I was glad to see that Wikipedia’s page for the Baker-Campbell-Hausdorff formula actually explicitly states the formula. When I was first learning the subject of Lie groups and algebras, the authors would only show the first few terms, and then an ellipsis. It always left me with the impression that the actual formula was so hideous that no one ever mentioned it explicitly, but only passed over it in discreet silence.
Ars Mathematica
Dedicated to the mathematical arts.
“… There is no expression in closed form for an arbitrary Lie algebra, though there are exceptional tractable cases, as well as efficient algorithms for working out the expansion in applications….”

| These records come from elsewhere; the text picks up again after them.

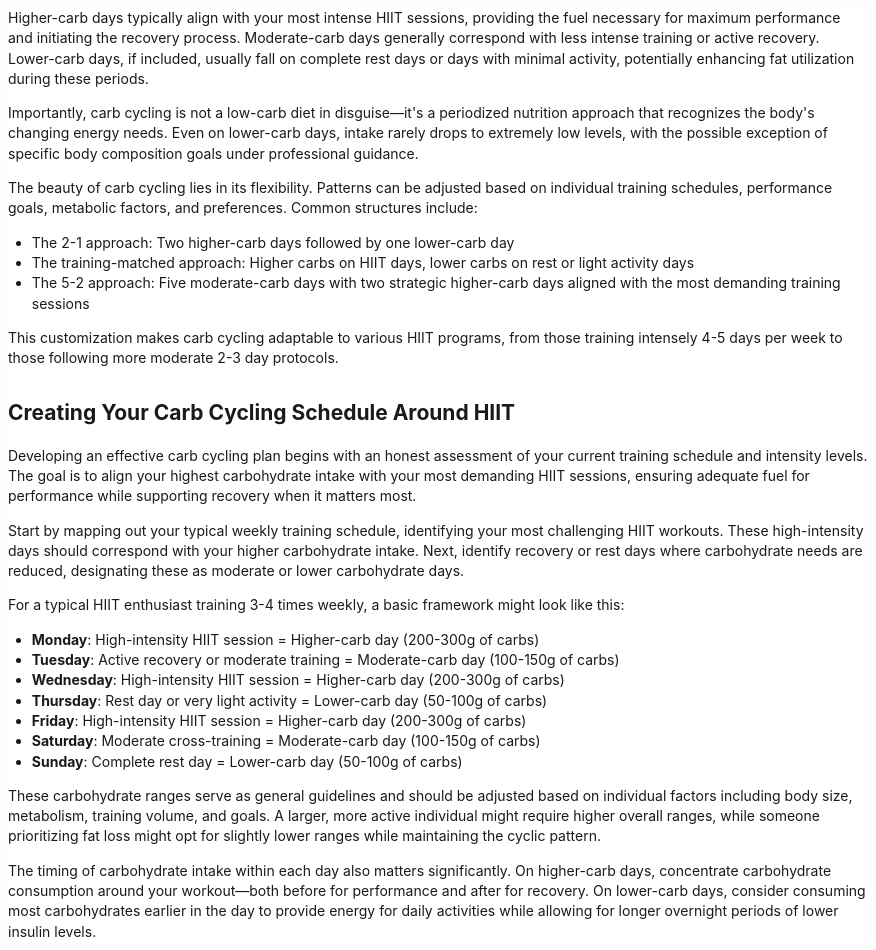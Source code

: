 Higher-carb days typically align with your most intense HIIT sessions, providing the fuel necessary for maximum performance and initiating the recovery process. Moderate-carb days generally correspond with less intense training or active recovery. Lower-carb days, if included, usually fall on complete rest days or days with minimal activity, potentially enhancing fat utilization during these periods.

Importantly, carb cycling is not a low-carb diet in disguise—it's a periodized nutrition approach that recognizes the body's changing energy needs. Even on lower-carb days, intake rarely drops to extremely low levels, with the possible exception of specific body composition goals under professional guidance.

The beauty of carb cycling lies in its flexibility. Patterns can be adjusted based on individual training schedules, performance goals, metabolic factors, and preferences. Common structures include:

- The 2-1 approach: Two higher-carb days followed by one lower-carb day
- The training-matched approach: Higher carbs on HIIT days, lower carbs on rest or light activity days
- The 5-2 approach: Five moderate-carb days with two strategic higher-carb days aligned with the most demanding training sessions

This customization makes carb cycling adaptable to various HIIT programs, from those training intensely 4-5 days per week to those following more moderate 2-3 day protocols.

## Creating Your Carb Cycling Schedule Around HIIT

Developing an effective carb cycling plan begins with an honest assessment of your current training schedule and intensity levels. The goal is to align your highest carbohydrate intake with your most demanding HIIT sessions, ensuring adequate fuel for performance while supporting recovery when it matters most.

Start by mapping out your typical weekly training schedule, identifying your most challenging HIIT workouts. These high-intensity days should correspond with your higher carbohydrate intake. Next, identify recovery or rest days where carbohydrate needs are reduced, designating these as moderate or lower carbohydrate days.

For a typical HIIT enthusiast training 3-4 times weekly, a basic framework might look like this:

- **Monday**: High-intensity HIIT session = Higher-carb day (200-300g of carbs)
- **Tuesday**: Active recovery or moderate training = Moderate-carb day (100-150g of carbs)
- **Wednesday**: High-intensity HIIT session = Higher-carb day (200-300g of carbs)
- **Thursday**: Rest day or very light activity = Lower-carb day (50-100g of carbs)
- **Friday**: High-intensity HIIT session = Higher-carb day (200-300g of carbs)
- **Saturday**: Moderate cross-training = Moderate-carb day (100-150g of carbs)
- **Sunday**: Complete rest day = Lower-carb day (50-100g of carbs)

These carbohydrate ranges serve as general guidelines and should be adjusted based on individual factors including body size, metabolism, training volume, and goals. A larger, more active individual might require higher overall ranges, while someone prioritizing fat loss might opt for slightly lower ranges while maintaining the cyclic pattern.

The timing of carbohydrate intake within each day also matters significantly. On higher-carb days, concentrate carbohydrate consumption around your workout—both before for performance and after for recovery. On lower-carb days, consider consuming most carbohydrates earlier in the day to provide energy for daily activities while allowing for longer overnight periods of lower insulin levels.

From your point of view, what is a particularly pretty exceptional tractable cases, or how efficient is an “efficient algorithm”, or what sequences of coefficients are surprisingly from some other area of Mathematics. Please?

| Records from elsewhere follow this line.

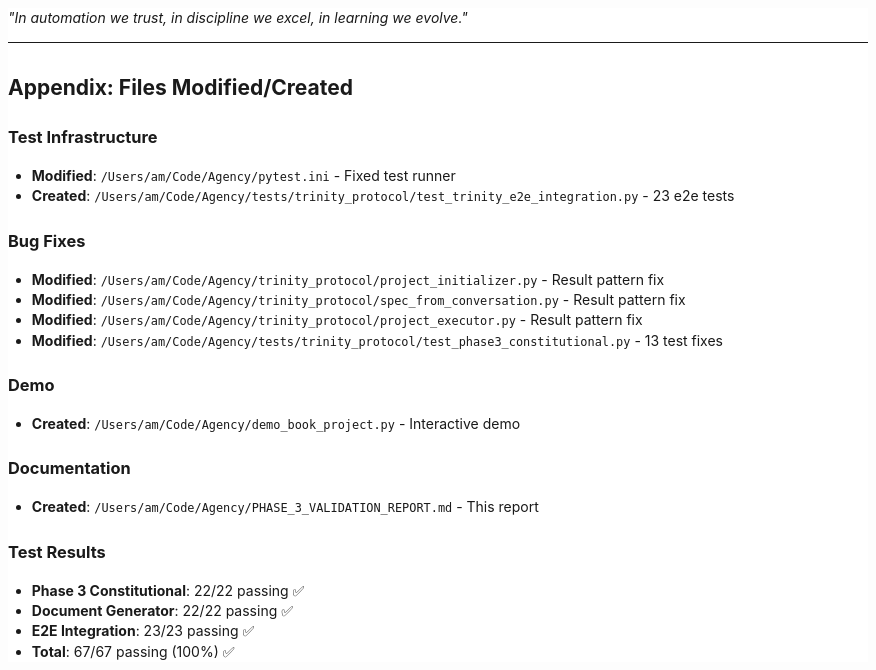 *"In automation we trust, in discipline we excel, in learning we evolve."*

---

## Appendix: Files Modified/Created

### Test Infrastructure
- **Modified**: `/Users/am/Code/Agency/pytest.ini` - Fixed test runner
- **Created**: `/Users/am/Code/Agency/tests/trinity_protocol/test_trinity_e2e_integration.py` - 23 e2e tests

### Bug Fixes
- **Modified**: `/Users/am/Code/Agency/trinity_protocol/project_initializer.py` - Result pattern fix
- **Modified**: `/Users/am/Code/Agency/trinity_protocol/spec_from_conversation.py` - Result pattern fix
- **Modified**: `/Users/am/Code/Agency/trinity_protocol/project_executor.py` - Result pattern fix
- **Modified**: `/Users/am/Code/Agency/tests/trinity_protocol/test_phase3_constitutional.py` - 13 test fixes

### Demo
- **Created**: `/Users/am/Code/Agency/demo_book_project.py` - Interactive demo

### Documentation
- **Created**: `/Users/am/Code/Agency/PHASE_3_VALIDATION_REPORT.md` - This report

### Test Results
- **Phase 3 Constitutional**: 22/22 passing ✅
- **Document Generator**: 22/22 passing ✅
- **E2E Integration**: 23/23 passing ✅
- **Total**: 67/67 passing (100%) ✅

Have you read Godement’s wonderful book on the subject? The part on Campbell-Hausdorff’s formula is particularily funny :
“Even if some authors take it seriously, Campbell-Hausdorff’s formula only presents a limited interest for advanced Lie group theory and one experimentally remarks that it is possible to read or write thousands of pages on Lie groups, for instance on their (finite and infinite-dimensional) representations, without having to use it : the main interest of this result is pedagogical and to bring some simple proofs of the theorems which form the rest of this section. Moreover, the authors that cover this subject are careful not to use the formula, and if they seldom show the first terms :
H(X,Y) = X + Y + 1/2 [X,Y] + 1/12 [X,[X,Y]] + 1/12 [Y,[Y,X]] – 1/24 [X,[Y,[X,Y]]] + …, (6.12)
it is impossible to find on the market anyone who shows also the proof of 6.12. Seemingly, someone, probably at the beginning of the century, was charitable enough to compute precisely the formula and to become anonymously famous, through very convenient “remarks” or “exercises”.
One easily understands their discretion on this topic by trying to prove (6.12) from (6.8).
[two pages of infinitely boring computations]
Exercise. Imagine an exercise which perfectly fits here, and give the solution”.
[Sorry for my terrible translation]
Jonathan: The only case I know is one where all of the brackets past a certain point are zero; then the sum is finite. Do you have a particular question in mind?
Irakos: No, I haven’t. ( I checked my local library, and they don’t have it, either.) It’s interesting that he made the same observation that you rarely see the actual formula. It’s been a long time since I learned Lie theory, so I don’t even remember what it’s used for.